In [None]:
from polars_ds import StrExt, NumExt
import polars as pl
import numpy as np 

# Num Extensions

In [None]:
size = 100_000
df = pl.DataFrame({
    "f": np.sin(list(range(size)))
    , "dummy": ["a"] * (size // 2) + ["b"] * (size // 2)
    , "a": np.random.random(size = size)
    , "b": np.random.random(size = size)
    , "x1" : range(size)
    , "x2" : range(size, size + size)
    , "y": range(-size, 0)
    , "actual": np.round(np.random.random(size=100_000)).astype(np.int32)
    , "predicted": np.random.random(size=100_000)
    , "dummy_groups":["a"] * (size//2) + ["b"] * (size//2) 
})
df.head()

In [None]:
# Column-wise Jaccard Similarity. Result should be 0 as they are distinct
df.select(
    pl.col("x1").num_ext.jaccard(pl.col("x2"))
)

In [None]:
# FFT
df.select(
    pl.col("f").num_ext.fft()
).unnest("f").head()

In [None]:
# Least Square (Linear Regression)
df.select(
    pl.col("y").num_ext.lstsq(pl.col("x1"), pl.col("x2"), add_bias=False)
)

In [None]:
df.lazy().select(
    pl.col("y").num_ext.lstsq(pl.col("x1"), pl.col("x2"), add_bias=False)
).collect()

In [None]:
df.select(
    pl.col("y").num_ext.lstsq(pl.col("x1"), pl.col("x2"), add_bias=False).over(pl.col("dummy"))
).head()

In [None]:
df.group_by("dummy").agg(
    pl.col("y").num_ext.lstsq(pl.col("x1"), pl.col("x2"), add_bias=False)
)


In [None]:
# Conditional Entropy, should be 0 because x1 is an ID
df.select(
    pl.col("y").num_ext.cond_entropy(pl.col("x1"))
)

In [None]:
# t statistics

In [None]:
df.select(
    pl.col("a").num_ext.t_2samp(pl.col("b"))
)

In [None]:
# df.select(
#     pl.col("a").num_ext.welch_t(pl.col("b"), return_df = True)
# )

In [None]:
df.group_by("dummy").agg(
    pl.col("f").num_ext.t_2samp(pl.col("b")).alias("t")
)

In [None]:
df.group_by("dummy_groups").agg(
    pl.col("actual").num_ext.l2_loss(pl.col("predicted")).alias("l2"),
    pl.col("actual").num_ext.bce(pl.col("predicted")).alias("log loss"),
    pl.col("actual").num_ext.binary_metrics_combo(pl.col("predicted")).alias("combo")
).unnest("combo")


# Str Extension

In [None]:
size = 100_000
df2 = pl.DataFrame({
    "sen":["Hello, world!
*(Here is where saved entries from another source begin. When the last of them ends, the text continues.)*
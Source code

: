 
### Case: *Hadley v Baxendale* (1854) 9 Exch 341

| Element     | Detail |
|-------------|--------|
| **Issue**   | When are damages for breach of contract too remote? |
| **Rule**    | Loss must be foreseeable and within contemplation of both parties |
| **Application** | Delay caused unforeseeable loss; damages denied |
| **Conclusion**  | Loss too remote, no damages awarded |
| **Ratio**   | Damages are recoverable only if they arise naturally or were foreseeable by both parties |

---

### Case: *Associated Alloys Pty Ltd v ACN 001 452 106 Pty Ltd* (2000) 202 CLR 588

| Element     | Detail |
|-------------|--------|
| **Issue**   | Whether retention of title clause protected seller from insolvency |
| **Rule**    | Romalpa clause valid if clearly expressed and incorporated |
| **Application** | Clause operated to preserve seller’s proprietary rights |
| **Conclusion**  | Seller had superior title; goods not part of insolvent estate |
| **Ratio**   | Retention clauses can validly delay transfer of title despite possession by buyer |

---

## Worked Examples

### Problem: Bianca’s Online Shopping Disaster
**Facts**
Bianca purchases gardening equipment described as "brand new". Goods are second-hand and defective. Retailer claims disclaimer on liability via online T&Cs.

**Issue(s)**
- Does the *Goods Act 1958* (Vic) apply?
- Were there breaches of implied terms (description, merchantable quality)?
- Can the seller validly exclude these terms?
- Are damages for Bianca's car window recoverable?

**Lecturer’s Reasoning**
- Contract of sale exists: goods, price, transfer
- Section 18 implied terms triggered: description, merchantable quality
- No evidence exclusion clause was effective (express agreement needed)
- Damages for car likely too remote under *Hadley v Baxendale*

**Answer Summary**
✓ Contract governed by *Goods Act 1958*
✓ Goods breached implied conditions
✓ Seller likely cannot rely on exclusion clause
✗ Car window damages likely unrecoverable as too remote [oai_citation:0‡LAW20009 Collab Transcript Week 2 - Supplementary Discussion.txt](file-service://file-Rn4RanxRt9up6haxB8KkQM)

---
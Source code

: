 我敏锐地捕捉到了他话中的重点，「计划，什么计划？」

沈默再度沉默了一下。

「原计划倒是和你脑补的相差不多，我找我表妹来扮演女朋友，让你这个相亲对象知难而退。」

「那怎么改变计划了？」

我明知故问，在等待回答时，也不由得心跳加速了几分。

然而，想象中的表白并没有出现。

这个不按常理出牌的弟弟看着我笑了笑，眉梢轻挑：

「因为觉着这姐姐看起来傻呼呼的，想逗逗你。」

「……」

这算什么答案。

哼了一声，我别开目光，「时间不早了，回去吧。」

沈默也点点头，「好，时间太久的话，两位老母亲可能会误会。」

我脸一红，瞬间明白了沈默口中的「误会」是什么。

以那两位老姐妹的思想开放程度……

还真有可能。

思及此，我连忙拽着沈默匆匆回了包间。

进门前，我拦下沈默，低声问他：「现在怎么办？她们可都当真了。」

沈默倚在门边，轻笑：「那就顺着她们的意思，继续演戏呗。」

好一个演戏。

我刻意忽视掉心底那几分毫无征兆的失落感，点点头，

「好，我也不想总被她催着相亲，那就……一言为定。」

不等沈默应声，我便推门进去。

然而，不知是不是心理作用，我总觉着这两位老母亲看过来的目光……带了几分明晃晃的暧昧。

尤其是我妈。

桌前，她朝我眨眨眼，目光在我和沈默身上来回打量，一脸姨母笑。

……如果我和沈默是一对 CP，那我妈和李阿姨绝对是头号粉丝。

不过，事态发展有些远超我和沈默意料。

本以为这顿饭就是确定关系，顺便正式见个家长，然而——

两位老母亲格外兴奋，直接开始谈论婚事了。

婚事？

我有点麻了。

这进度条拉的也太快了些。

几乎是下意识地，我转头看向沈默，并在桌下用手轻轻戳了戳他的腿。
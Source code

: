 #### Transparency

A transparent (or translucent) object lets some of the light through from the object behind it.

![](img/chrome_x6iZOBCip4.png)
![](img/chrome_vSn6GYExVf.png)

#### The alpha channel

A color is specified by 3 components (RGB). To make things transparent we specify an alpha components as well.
I'm going to church."] * size,
    "word":["words", "word"] * (size //2)
})
df2.head()

In [None]:
# Tokenize
df2.select(
    pl.col("sen").str.to_lowercase().str_ext.tokenize().explode().unique()
)

In [None]:
df2.select(
    pl.col("sen").str.to_lowercase().str_ext.tokenize(stem=True).explode().unique()
)

In [None]:
df2.select(
    pl.col("word").str_ext.levenshtein("world")
).head()

In [None]:
# Damerau-Levenshtein
df2.select(
    pl.col("word").str_ext.d_levenshtein("world")
).head()

In [None]:
df2.select(
    pl.col("word").str_ext.levenshtein("world", return_sim = True)
).head()

In [None]:
df2.filter(
    pl.col("word").str_ext.levenshtein("world") == 1
).head()